In November, Rep. Walter Jones of North Carolina introduced the Flexibility in Rebuilding American Fisheries Act (HR 4087). Then in mid-February, Rep. Frank Pallone of New Jersey sponsored a similar bill (H.R. 5425) the Flexibility in Rebuilding American Fisheries Act of 2008. Both bills would allow fisheries managers to extend the 10-year deadline to minimize negative impacts on fishing communities while stocks are rebuilding. The two bills would essentially reinstate the pre-1996 approach to fishery management, when “economic impact” was more important than sustainable fishing. Delays in rebuilding only reduce and delay the longterm economic gain that may be realized by completely recovering the stock. A strong negative example is the collapse of New England groundfish stocks, and of course the striped bass success story is a testament to what can be achieved through science-based management.

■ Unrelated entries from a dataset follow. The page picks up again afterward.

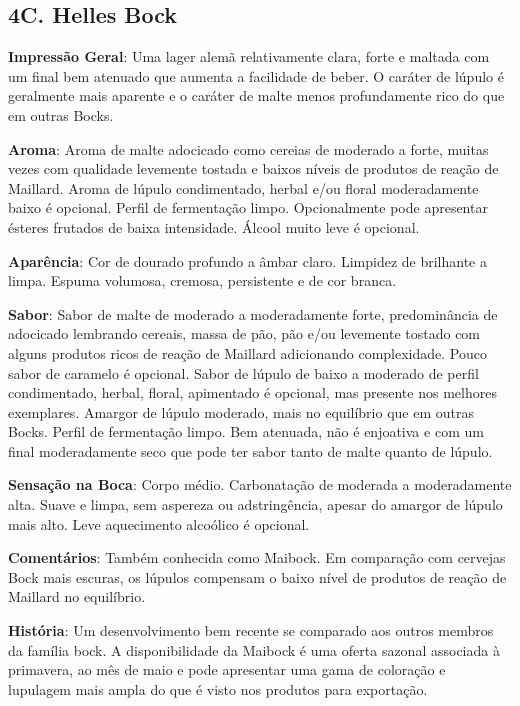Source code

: \subsection*{4C. Helles Bock}
\textbf{Impressão Geral}: Uma lager alemã relativamente clara, forte e maltada com um final bem atenuado que aumenta a facilidade de beber. O caráter de lúpulo é geralmente mais aparente e o caráter de malte menos profundamente rico do que em outras Bocks.

\textbf{Aroma}: Aroma de malte adocicado como cereias de moderado a forte, muitas vezes com qualidade levemente tostada e baixos níveis de produtos de reação de Maillard. Aroma de lúpulo condimentado, herbal e/ou floral moderadamente baixo é opcional. Perfil de fermentação limpo. Opcionalmente pode apresentar ésteres frutados de baixa intensidade. Álcool muito leve é opcional.

\textbf{Aparência}: Cor de dourado profundo a âmbar claro. Limpidez de brilhante a limpa. Espuma volumosa, cremosa, persistente e de cor branca.

\textbf{Sabor}: Sabor de malte de moderado a moderadamente forte, predominância de adocicado lembrando cereais, massa de pão, pão e/ou levemente tostado com alguns produtos ricos de reação de Maillard adicionando complexidade. Pouco sabor de caramelo é opcional. Sabor de lúpulo de baixo a moderado de perfil condimentado, herbal, floral, apimentado é opcional, mas presente nos melhores exemplares. Amargor de lúpulo moderado, mais no equilíbrio que em outras Bocks. Perfil de fermentação limpo. Bem atenuada, não é enjoativa e com um final moderadamente seco que pode ter sabor tanto de malte quanto de lúpulo.

\textbf{Sensação na Boca}: Corpo médio. Carbonatação de moderada a moderadamente alta. Suave e limpa, sem aspereza ou adstringência, apesar do amargor de lúpulo mais alto. Leve aquecimento alcoólico é opcional.

\textbf{Comentários}: Também conhecida como Maibock. Em comparação com cervejas Bock mais escuras, os lúpulos compensam o baixo nível de produtos de reação de Maillard no equilíbrio.

\textbf{História}: Um desenvolvimento bem recente se comparado aos outros membros da família bock. A disponibilidade da Maibock é uma oferta sazonal associada à primavera, ao mês de maio e pode apresentar uma gama de coloração e lupulagem mais ampla do que é visto nos produtos para exportação.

The Jones and Pallone legislation would merely cloak delay with the euphemism “flexibility,” and allow managers to avoid lawsuits and the requirement to recover fish populations. For decades, anglers have rightfully criticized commercial interests for pursuing a course of action that has diminished fish populations on every American coast. Conservation-minded anglers are concerned that a portion of the fishing industry are partnering with these very same commercial fishermen and are resorting to the same goals and tactics used to justify overfishing that robs generations of anglers.
It is all too easy to turn a blind eye to conservation when the pain hits close to home. But weakening current fisheries law will cause far more problems for fish and fishermen in the long run.
—John McMurray
Current Status
In 2007, recreational catch targets for summer flounder were exceeded by all but two states. “They were all over except Virginia and Massachusetts. They were 20 to 60 percent over,” said MAFMC’s Jessica Coakley.
In July, the Summer Flounder Monitoring Committee released a preliminary stock assessment that recommended a 32 percent reduction in summer flounder harvest. However, despite the past history of overfishing, managers bowed to pressure again, and adopted the riskiest option presented to them.
Late in October, Bill Hogarth, then the Assistant Administrator of NOAA Fisheries, sent a letter to the Chairman of the MAFMC, threatening a shutdown in federal waters. “Let me stress that if the measures implemented by the states to manage the 2008 recreational fishery are not effective to constraining recreational harvest limit, NMFS is prepared to close the summer flounder recreational fishery in the exclusive economic zone.”